New CR Features
With world-class efficiency, flows up to 320 m3/h and 40 bar working pressure, the new CR is the perfect pump for engineers who like to move limits. These are the four key areas where we have improved the new CR:
* Hydraulic efficiency
* Optimal motor utilisation
* Minimised pressure loss - lower NPSHr
* New option for balancing out axial thrust
The performance of the new CR has been optimised using fluid mechanics insights provided by extensive simulation-driven design and verification. The hydraulic design is based on an automated design loop which generated thousands of virtual prototypes. In the process, the
design of impeller blades, guide vanes, flow paths and passages were changed to reduce turbulence and energy/pressure losses – and the end result is a thoroughly optimised design that ensures world-class energy efficiency.
Our virtual simulation models have been validated by calculations and by physical prototype testing of components and complete pumps in the Grundfos test facilities.
Optimal motor utilisation
The standard product range has been optimised for maximum utilisation of the motor’s power output.
Minimised pressure loss
The optimised discharge port and minimised pressure loss of all hydraulic components improves hydraulic efficiency and overall pump performance.
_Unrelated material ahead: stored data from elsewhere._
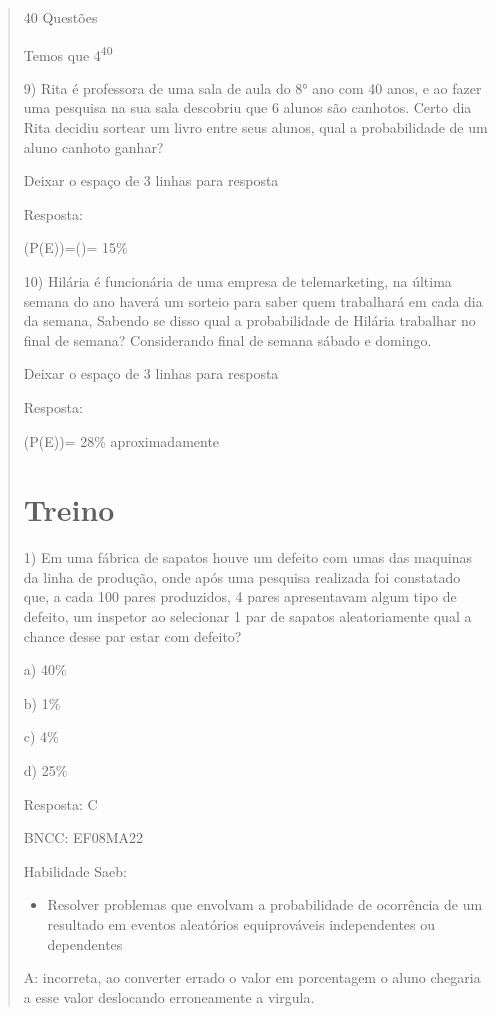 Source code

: \begin{quote}
\begin{escolha}
40 Questões

Temos que 4\textsuperscript{40}

9) Rita é professora de uma sala de aula do 8° ano com 40 anos, e ao
fazer uma pesquisa na sua sala descobriu que 6 alunos são canhotos.
Certo dia Rita decidiu sortear um livro entre seus alunos, qual a
probabilidade de um aluno canhoto ganhar?

Deixar o espaço de 3 linhas para resposta

Resposta:

(P(E))=()= 15\%

10) Hilária é funcionária de uma empresa de telemarketing, na última
semana do ano haverá um sorteio para saber quem trabalhará em cada dia
da semana, Sabendo se disso qual a probabilidade de Hilária trabalhar no
final de semana? Considerando final de semana sábado e domingo.

Deixar o espaço de 3 linhas para resposta

Resposta:

(P(E))= 28\% aproximadamente

\section{Treino}

1) Em uma fábrica de sapatos houve um defeito com umas das maquinas da
linha de produção, onde após uma pesquisa realizada foi constatado que,
a cada 100 pares produzidos, 4 pares apresentavam algum tipo de defeito,
um inspetor ao selecionar 1 par de sapatos aleatoriamente qual a chance
desse par estar com defeito?

a) 40\%

b) 1\%

c) 4\%

d) 25\%

Resposta: C

BNCC: EF08MA22

Habilidade Saeb:

\begin{itemize}
\tightlist
\item
  Resolver problemas que envolvam a probabilidade de ocorrência de um
  resultado em eventos aleatórios equiprováveis independentes ou
  dependentes
\end{itemize}

A: incorreta, ao converter errado o valor em porcentagem o aluno
chegaria a esse valor deslocando erroneamente a virgula.


\end{escolha}
\end{quote}
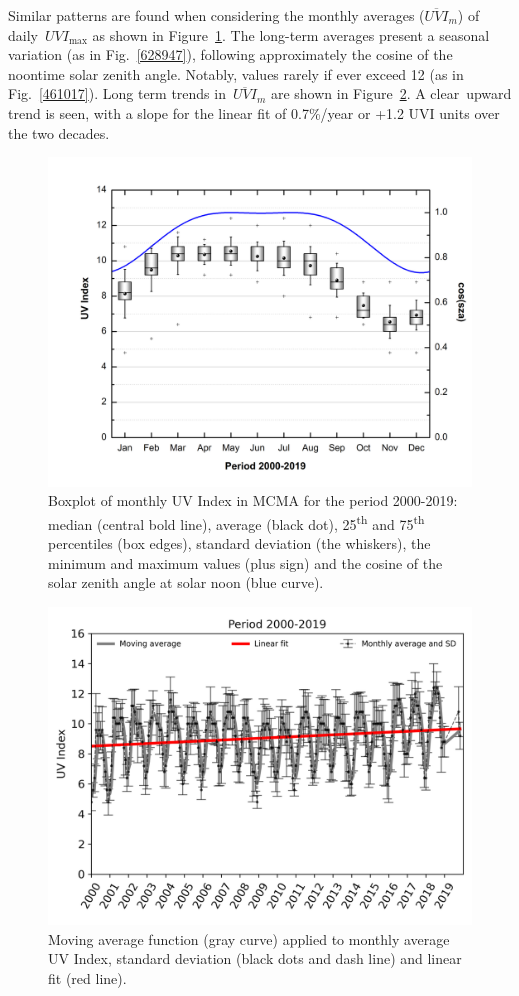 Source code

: \documentclass[10pt]{article}
\begin{document}
Similar patterns are found when considering the monthly averages
(\(\overline{UVI}_m\)) of daily~\(UVI_{\max}\) as shown in
Figure~{\ref{310112}}. The long-term averages present a
seasonal variation (as in Fig.~{\ref{628947}}),
following approximately the cosine of the noontime solar zenith angle.
Notably, values rarely if ever exceed 12 (as in
Fig.~{\ref{461017}}). Long term trends
in~\(\overline{UVI}_m\) are shown in
Figure~{\ref{185758}}. A clear~upward trend is seen,
with a slope for the linear fit of 0.7\%/year or +1.2 UVI units over the
two decades.
\begin{figure}[H]
  \begin{center}
    \includegraphics[width=0.70\columnwidth]{figures/Boxplotcos/Boxplotcos}
    \caption{{Boxplot of monthly UV Index in MCMA for the period 2000-2019: median
          (central bold line), average (black dot), 25\textsuperscript{th} and
          75\textsuperscript{th} percentiles (box edges), standard deviation (the
          whiskers), the minimum and maximum values (plus sign) and the cosine of
          the solar zenith angle at solar noon (blue curve).
            {\label{310112}}%
        }}
  \end{center}
\end{figure}
\begin{figure}[H]
  \begin{center}
    \includegraphics[width=0.70\columnwidth]{figures/CloudDaily/UVyearlyError}
    \caption{{Moving average function (gray curve) applied to monthly average UV
          Index, standard deviation (black dots and dash line) and linear fit (red
          line).
            {\label{185758}}%
        }}
  \end{center}
\end{figure}
\end{document}
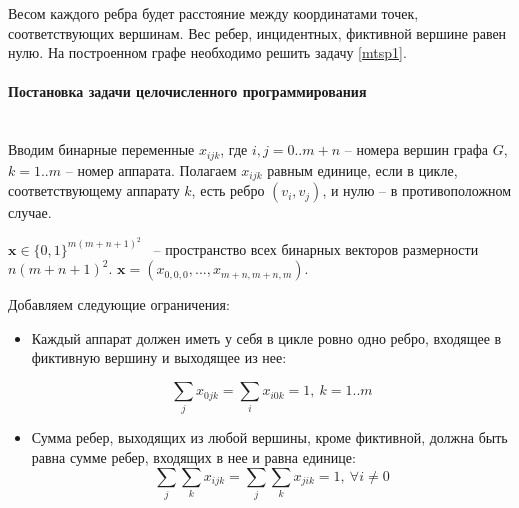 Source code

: \documentclass[a4paper,14pt,russian]{article}
\begin{document}
Весом каждого ребра будет расстояние между координатами точек, соответствующих вершинам. Вес ребер, инцидентных, фиктивной вершине равен нулю.
На построенном графе необходимо решить задачу \eqref{mtsp1}.




\paragraph{Постановка задачи целочисленного программирования} ~\\

Вводим бинарные переменные $x_{i j k}$, где $i, j = 0..m+n$ -- номера вершин графа $G$, $k = 1..m$ -- номер аппарата. Полагаем $x_{i j k}$ равным единице, если в цикле, соответствующему аппарату $k$, есть ребро $(v_i, v_j)$, и нулю -- в противоположном случае.

$\mathbf{x} \in \{0,1\}^{m (m+n+1)^2}$ ~-- пространство всех бинарных векторов размерности $n (m+n+1)^2$. $\mathbf{x} = (x_{0, 0, 0}, ..., x_{m+n, m+n, m})$.

Добавляем следующие ограничения:
\begin{itemize}

\item Каждый аппарат должен иметь у себя в цикле ровно одно ребро, входящее в фиктивную вершину и выходящее из нее:

\begin{equation} \label{lin1}
 \displaystyle\sum_j x_{0 j k} = \displaystyle\sum_i x_{i 0 k} = 1, ~k = 1..m
\end{equation}

\item Сумма ребер, выходящих из любой вершины, кроме фиктивной, должна быть равна сумме ребер, входящих в нее и равна единице:
\begin{equation}
\displaystyle\sum_j \displaystyle\sum_k x_{i j k} = \displaystyle\sum_j \displaystyle\sum_k x_{j i k} = 1, ~\forall i \neq 0
\end{equation}

\end{itemize}
\end{document}
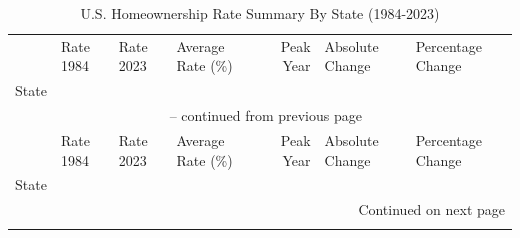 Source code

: \begin{longtable}{llllrll}
\caption{U.S. Homeownership Rate Summary By State (1984-2023)}
\label{tab:homeownership_state_summary} \\

\toprule
 & Rate 1984 & Rate 2023 & Average Rate (\%) & Peak Year & Absolute Change & Percentage Change \\
State &  &  &  &  &  &  \\
\midrule
\endfirsthead

\multicolumn{7}{c}{{\tablename\ \thetable{} -- continued from previous page}} \\
\toprule
 & Rate 1984 & Rate 2023 & Average Rate (\%) & Peak Year & Absolute Change & Percentage Change \\
State &  &  &  &  &  &  \\
\midrule
\endhead

\midrule
\multicolumn{7}{r}{{Continued on next page}} \\
\endfoot

\bottomrule
\endlastfoot


\end{longtable}
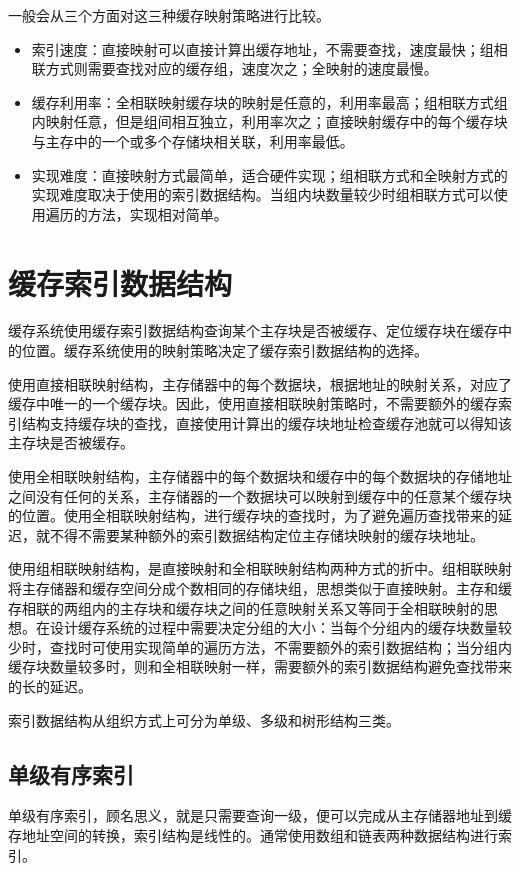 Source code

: 一般会从三个方面对这三种缓存映射策略进行比较。
\begin{itemize}
\item 索引速度：直接映射可以直接计算出缓存地址，不需要查找，速度最快；组相联方式则需要查找对应的缓存组，速度次之；全映射的速度最慢。
\item
缓存利用率：全相联映射缓存块的映射是任意的，利用率最高；组相联方式组内映射任意，但是组间相互独立，利用率次之；直接映射缓存中的每个缓存块与主存中的一个或多个存储块相关联，利用率最低。
\item
实现难度：直接映射方式最简单，适合硬件实现；组相联方式和全映射方式的实现难度取决于使用的索引数据结构。当组内块数量较少时组相联方式可以使用遍历的方法，实现相对简单。
\end{itemize}

\section{缓存索引数据结构}
\label{sec:cache_indexing}

缓存系统使用缓存索引数据结构查询某个主存块是否被缓存、定位缓存块在缓存中的位置。缓存系统使用的映射策略决定了缓存索引数据结构的选择。

使用直接相联映射结构，主存储器中的每个数据块，根据地址的映射关系，对应了缓存中唯一的一个缓存块。因此，使用直接相联映射策略时，不需要额外的缓存索引结构支持缓存块的查找，直接使用计算出的缓存块地址检查缓存池就可以得知该主存块是否被缓存。

使用全相联映射结构，主存储器中的每个数据块和缓存中的每个数据块的存储地址之间没有任何的关系，主存储器的一个数据块可以映射到缓存中的任意某个缓存块的位置。使用全相联映射结构，进行缓存块的查找时，为了避免遍历查找带来的延迟，就不得不需要某种额外的索引数据结构定位主存储块映射的缓存块地址。

使用组相联映射结构，是直接映射和全相联映射结构两种方式的折中。组相联映射将主存储器和缓存空间分成个数相同的存储块组，思想类似于直接映射。主存和缓存相联的两组内的主存块和缓存块之间的任意映射关系又等同于全相联映射的思想。在设计缓存系统的过程中需要决定分组的大小：当每个分组内的缓存块数量较少时，查找时可使用实现简单的遍历方法，不需要额外的索引数据结构；当分组内缓存块数量较多时，则和全相联映射一样，需要额外的索引数据结构避免查找带来的长的延迟。

索引数据结构从组织方式上可分为单级、多级和树形结构三类。

\subsection{单级有序索引}
单级有序索引，顾名思义，就是只需要查询一级，便可以完成从主存储器地址到缓存地址空间的转换，索引结构是线性的。通常使用数组和链表两种数据结构进行索引。

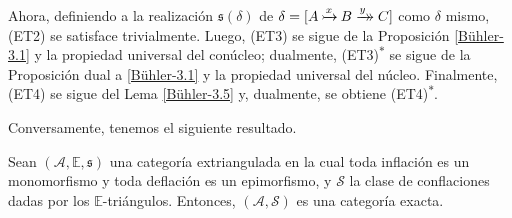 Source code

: \documentclass[tesis]{subfiles}
\begin{document}
\begin{Ejem}
    Ahora, definiendo a la realización $\mathfrak{s}(\delta)$ de $\delta = [A\xrightarrow[]{x}\mathrel{\mkern-21mu}\rightarrowtail B\xrightarrow[]{y}\mathrel{\mkern-14mu}\rightarrow C]$ como $\delta$ mismo, (ET2) se satisface trivialmente. Luego, (ET3) se sigue de la Proposición \ref{Bühler-3.1} y la propiedad universal del conúcleo; dualmente, (ET3)\textsuperscript{$\ast$} se sigue de la Proposición dual a \ref{Bühler-3.1} y la propiedad universal del núcleo. Finalmente, (ET4) se sigue del Lema \ref{Bühler-3.5} y, dualmente, se obtiene (ET4)\textsuperscript{$\ast$}.
\end{Ejem}

Conversamente, tenemos el siguiente resultado.

\begin{Coro}\cite[Corollary 3.18]{NakaokaPalu}\label{NakaokaPalu-3.18}
    Sean $(\mathscr{A},\mathbb{E},\mathfrak{s})$ una categoría extriangulada en la cual toda inflación es un monomorfismo y toda deflación es un epimorfismo, y $\mathscr{S}$ la clase de conflaciones dadas por los $\mathbb{E}$-triángulos. Entonces, $(\mathscr{A},\mathscr{S})$ es una categoría exacta.
\end{Coro}
\end{document}
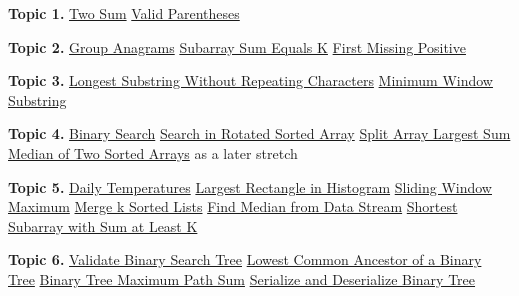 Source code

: \documentclass[11pt,letterpaper]{article}
\begin{document}
\textbf{Topic 1.} \href{https://leetcode.com/problems/two-sum/}{Two Sum} \textperiodcentered{} \href{https://leetcode.com/problems/valid-parentheses/}{Valid Parentheses}

\textbf{Topic 2.} \href{https://leetcode.com/problems/group-anagrams/}{Group Anagrams} \textperiodcentered{} \href{https://leetcode.com/problems/subarray-sum-equals-k/}{Subarray Sum Equals K} \textperiodcentered{} \href{https://leetcode.com/problems/first-missing-positive/}{First Missing Positive}

\textbf{Topic 3.} \href{https://leetcode.com/problems/longest-substring-without-repeating-characters/}{Longest Substring Without Repeating Characters} \textperiodcentered{} \href{https://leetcode.com/problems/minimum-window-substring/}{Minimum Window Substring}

\textbf{Topic 4.} \href{https://leetcode.com/problems/binary-search/}{Binary Search} \textperiodcentered{} \href{https://leetcode.com/problems/search-in-rotated-sorted-array/}{Search in Rotated Sorted Array} \textperiodcentered{} \href{https://leetcode.com/problems/split-array-largest-sum/}{Split Array Largest Sum} \textperiodcentered{} \href{https://leetcode.com/problems/median-of-two-sorted-arrays/}{Median of Two Sorted Arrays} as a later stretch

\textbf{Topic 5.} \href{https://leetcode.com/problems/daily-temperatures/}{Daily Temperatures} \textperiodcentered{} \href{https://leetcode.com/problems/largest-rectangle-in-histogram/}{Largest Rectangle in Histogram} \textperiodcentered{} \href{https://leetcode.com/problems/sliding-window-maximum/}{Sliding Window Maximum} \textperiodcentered{} \href{https://leetcode.com/problems/merge-k-sorted-lists/}{Merge k Sorted Lists} \textperiodcentered{} \href{https://leetcode.com/problems/find-median-from-data-stream/}{Find Median from Data Stream} \textperiodcentered{} \href{https://leetcode.com/problems/shortest-subarray-with-sum-at-least-k/}{Shortest Subarray with Sum at Least K}

\textbf{Topic 6.} \href{https://leetcode.com/problems/validate-binary-search-tree/}{Validate Binary Search Tree} \textperiodcentered{} \href{https://leetcode.com/problems/lowest-common-ancestor-of-a-binary-tree/}{Lowest Common Ancestor of a Binary Tree} \textperiodcentered{} \href{https://leetcode.com/problems/binary-tree-maximum-path-sum/}{Binary Tree Maximum Path Sum} \textperiodcentered{} \href{https://leetcode.com/problems/serialize-and-deserialize-binary-tree/}{Serialize and Deserialize Binary Tree}
\end{document}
In applications with poor inlet conditions – such as water treatment and boiler feed applications – the new CR’s low NPSHr (Net Positive Suction Head) allows for compact, space-saving system design.
Newaxial thrust balancing option
Centrifugal pumps generate axial thrust – and until now special motor bearings have been required to balance that trust. For the new CR, we have developed a new option – the Thrust Handling Device (THD) – which uses discharge pressure to counterbalance axial thrust. Requiring no special bearings, the THD allows for use of standard motors and improves motor service life. THD is available for new CR models from 75 kW and above.
THD long-term wear resistance has been thoroughly tested in accelerated worst-case conditions at our test facilities. THD components were tested for thousands of hours at 120°C in a predefined cycle with 20-40 bar discharge pressure. The test validated the robustness of the THD and key components exhibited low wear rates.